Li Fuxing, Liu Shenglan, Zhao Xuedong, Zhang Liyan
College of Mechanical & Electrical Engineering, Nanjing University of Aeronautics and Astronautics, Nanjing 210016, China.
Sensors (Basel). 2021 Oct 29;21(21):7162. doi: 10.3390/s21217162.
This study presents a 2-D lidar odometry based on an ICP (iterative closest point) variant used in a simple and straightforward platform that achieves real-time and low-drift performance.
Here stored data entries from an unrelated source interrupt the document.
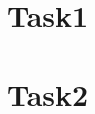 \section{Task1}
\label{sec:Task1}
\begin{comment}

\end{comment}

\section{Task2}
\label{sec:Task2}
\begin{comment}
\end{comment}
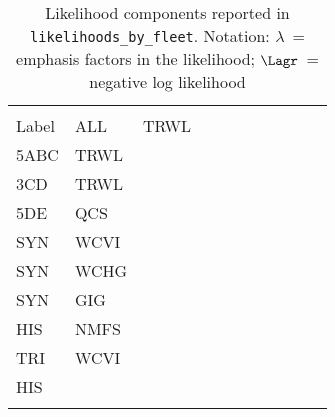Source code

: \begin{longtable}[c]{>{\raggedleft\let\newline\\\arraybackslash\hspace{0pt}}p{1.0in}>{\raggedleft\let\newline\\\arraybackslash\hspace{0pt}}p{0.55in}>{\raggedleft\let\newline\\\arraybackslash\hspace{0pt}}p{0.55in}>{\raggedleft\let\newline\\\arraybackslash\hspace{0pt}}p{0.55in}>{\raggedleft\let\newline\\\arraybackslash\hspace{0pt}}p{0.55in}>{\raggedleft\let\newline\\\arraybackslash\hspace{0pt}}p{0.55in}>{\raggedleft\let\newline\\\arraybackslash\hspace{0pt}}p{0.55in}>{\raggedleft\let\newline\\\arraybackslash\hspace{0pt}}p{0.55in}>{\raggedleft\let\newline\\\arraybackslash\hspace{0pt}}p{0.55in}>{\raggedleft\let\newline\\\arraybackslash\hspace{0pt}}p{0.55in}>{\raggedleft\let\newline\\\arraybackslash\hspace{0pt}}p{0.55in}}
  \caption{Likelihood components reported in \texttt{likelihoods\_by\_fleet}. Notation: $\lambda$~= emphasis factors in the likelihood; $\Lagr$~= negative log likelihood} \label{tab:like3}\\  \hline\\[-2.2ex]
  Label  & ALL & TRWL\newline 5ABC & TRWL\newline 3CD & TRWL\newline 5DE & QCS\newline SYN & WCVI\newline SYN & WCHG\newline SYN & GIG\newline HIS & NMFS\newline TRI & WCVI\newline HIS \\[0.2ex]\hline\\[-1.5ex]  \endfirsthead   \hline  

\end{longtable}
With a designated multi-scale feature extraction procedure, the lidar cloud information can be utilized at multiple levels and the speed of data association can be accelerated according to the multi-scale data structure, thereby achieving robust feature extraction and fast scan-matching algorithms. First, on a large scale, the lidar point cloud data are classified according to the curvature into two parts: smooth collection and rough collection. Then, on a small scale, noise and unstable points in the smooth or rough collection are filtered, and edge points and corner points are extracted. Then, the proposed tangent-vector-pairs based on edge and corner points are applied to evaluate the rotation term, which is significant for producing a stable solution in motion estimation. We compare our performance with two excellent open-source SLAM algorithms, Cartographer and Hector SLAM, using collected and open-access datasets in structured indoor environments. The results indicate that our method can achieve better accuracy.
本研究提出了一种基于迭代最近点(ICP)变体的二维激光雷达里程计,该里程计应用于一个简单直接的平台,实现了实时和低漂移性能。通过指定的多尺度特征提取过程,可以在多个层次上利用激光雷达点云信息,并根据多尺度数据结构加速数据关联的速度,从而实现鲁棒的特征提取和快速的扫描匹配算法。首先,在大尺度上,根据曲率将激光雷达点云数据分为两部分:平滑点集和粗糙点集。然后,在小尺度上,对平滑或粗糙点集中的噪声和不稳定点进行滤波,并提取边缘点和角点。接着,基于边缘点和角点提出的切向量对用于评估旋转项,这对于在运动估计中产生稳定解具有重要意义。我们使用在结构化室内环境中收集的和公开可用的数据集,将我们的性能与两种优秀的开源同步定位与地图构建(SLAM)算法——Cartographer和Hector SLAM进行比较。结果表明,我们的方法能够实现更高的精度。